He also seems to assert that the Jews were responsible for the death of Jesus, and that this was the cause of the Holocaust. Blaming Jews for the death of Jesus, and asserting that the Holocaust was in some sense divine retribution, are classic antisemitic ideas.
Unificationists, however, maintain that it is not that simple: it was Roman soldiers who actually crucified Jesus, and the church condemns the Holocaust.
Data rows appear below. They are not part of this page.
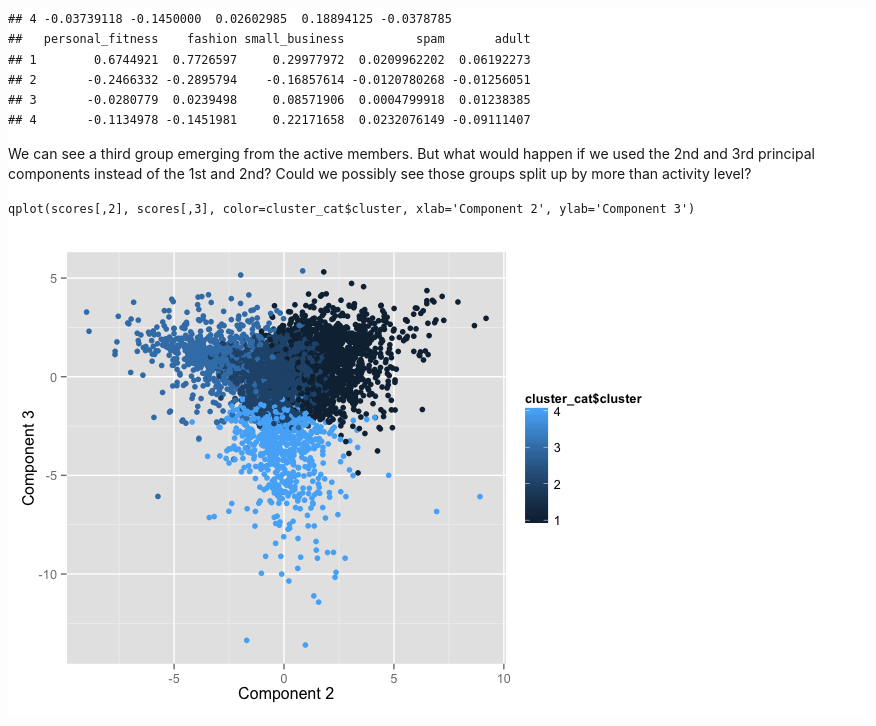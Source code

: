     ## 4 -0.03739118 -0.1450000  0.02602985  0.18894125 -0.0378785
    ##   personal_fitness    fashion small_business          spam       adult
    ## 1        0.6744921  0.7726597     0.29977972  0.0209962202  0.06192273
    ## 2       -0.2466332 -0.2895794    -0.16857614 -0.0120780268 -0.01256051
    ## 3       -0.0280779  0.0239498     0.08571906  0.0004799918  0.01238385
    ## 4       -0.1134978 -0.1451981     0.22171658  0.0232076149 -0.09111407

We can see a third group emerging from the active members. But what
would happen if we used the 2nd and 3rd principal components instead of
the 1st and 2nd? Could we possibly see those groups split up by more
than activity level?

    qplot(scores[,2], scores[,3], color=cluster_cat$cluster, xlab='Component 2', ylab='Component 3')

![](exercises01_files/figure-markdown_strict/unnamed-chunk-17-1.png)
This leaves a puzzle for theologians, having to do with the church's little-understood teaching of "indemnity" -- but clearly drawing a line of causation between the Jews' alleged guilt for killing Christ, and what the UC, to many, seems to view as a subsequent payback in the Nazi Holocaust.
General speculation of this "line of causation" assert that the Jews, since they were in a position with the ability to protect Jesus from being crucified by the Romans, had to pay "indemnity", not in the sense that Hitler would come along and cause the Holocaust, but that if something like the Holocaust were to happen God could not come to the rescue of the Jews but, rather, had to, in a sense, let it happen just as the Jews had let the crucifixion happen.
Controversy
Jewish people and Unificationists and their critics, including many Jews, disagree on two major points:
#Whether it is "antisemitic" to regard Jews, ancient or modern, as bearing any degree of responsibility for the crucifixion of Jesus
#Whether the church is "blaming" the Holocaust on Jews (i.e., whether the church considers it to be divine retribution)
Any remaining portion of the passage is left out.